WORK INSTRUCTIONS: Filter the listing below, keeping only the lines with the word "fancier".

____________

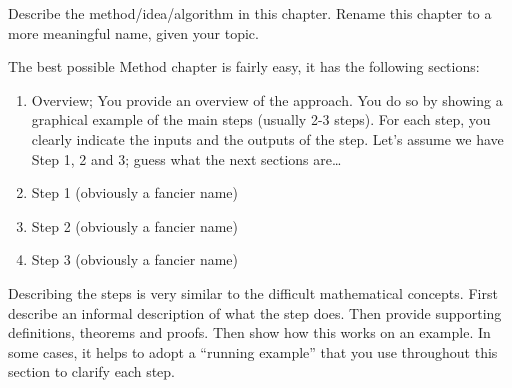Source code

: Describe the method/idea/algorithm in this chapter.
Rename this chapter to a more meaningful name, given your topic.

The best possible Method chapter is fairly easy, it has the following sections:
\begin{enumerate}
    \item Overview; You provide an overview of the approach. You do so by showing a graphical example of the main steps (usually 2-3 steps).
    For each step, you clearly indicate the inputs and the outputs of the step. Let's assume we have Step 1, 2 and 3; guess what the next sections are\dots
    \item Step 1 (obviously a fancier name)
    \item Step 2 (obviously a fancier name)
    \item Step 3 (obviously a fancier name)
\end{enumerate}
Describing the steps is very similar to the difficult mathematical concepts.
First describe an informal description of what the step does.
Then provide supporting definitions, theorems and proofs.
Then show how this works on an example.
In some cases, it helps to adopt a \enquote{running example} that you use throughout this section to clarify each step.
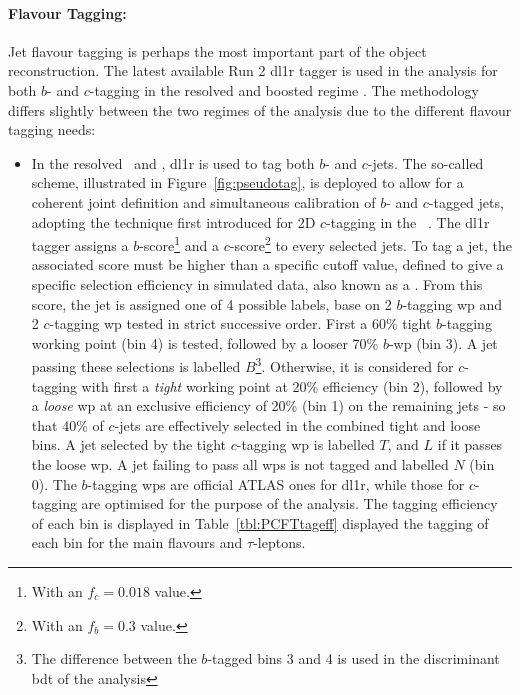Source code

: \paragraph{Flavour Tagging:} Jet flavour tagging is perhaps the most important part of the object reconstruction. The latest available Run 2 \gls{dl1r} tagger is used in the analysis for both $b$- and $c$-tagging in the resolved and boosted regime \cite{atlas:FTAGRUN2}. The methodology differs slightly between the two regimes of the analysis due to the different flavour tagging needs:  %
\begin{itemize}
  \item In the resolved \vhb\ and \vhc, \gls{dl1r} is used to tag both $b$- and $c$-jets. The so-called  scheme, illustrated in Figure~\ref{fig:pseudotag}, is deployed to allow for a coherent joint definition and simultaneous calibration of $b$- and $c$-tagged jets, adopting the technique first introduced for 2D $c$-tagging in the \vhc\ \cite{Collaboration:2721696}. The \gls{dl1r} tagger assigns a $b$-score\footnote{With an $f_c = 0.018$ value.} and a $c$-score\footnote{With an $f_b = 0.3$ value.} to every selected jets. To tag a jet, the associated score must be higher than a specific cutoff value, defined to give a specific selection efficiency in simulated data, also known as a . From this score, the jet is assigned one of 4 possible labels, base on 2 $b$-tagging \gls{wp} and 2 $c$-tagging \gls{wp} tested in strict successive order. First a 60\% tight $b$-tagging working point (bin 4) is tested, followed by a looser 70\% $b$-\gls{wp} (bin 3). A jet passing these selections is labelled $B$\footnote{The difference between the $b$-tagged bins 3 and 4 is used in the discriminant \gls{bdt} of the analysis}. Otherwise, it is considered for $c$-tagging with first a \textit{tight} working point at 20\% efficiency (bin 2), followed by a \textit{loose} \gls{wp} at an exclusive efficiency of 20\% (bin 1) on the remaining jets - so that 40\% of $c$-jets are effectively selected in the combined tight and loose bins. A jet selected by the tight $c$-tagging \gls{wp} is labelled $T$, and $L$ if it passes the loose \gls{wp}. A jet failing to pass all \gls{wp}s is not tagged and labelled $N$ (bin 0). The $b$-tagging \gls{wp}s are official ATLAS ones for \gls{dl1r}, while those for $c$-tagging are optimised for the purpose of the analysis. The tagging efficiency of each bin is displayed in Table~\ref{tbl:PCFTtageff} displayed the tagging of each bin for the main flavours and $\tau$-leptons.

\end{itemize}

____________

EXERCISE SOLUTION:
    \item Step 1 (obviously a fancier name)
    \item Step 2 (obviously a fancier name)
    \item Step 3 (obviously a fancier name)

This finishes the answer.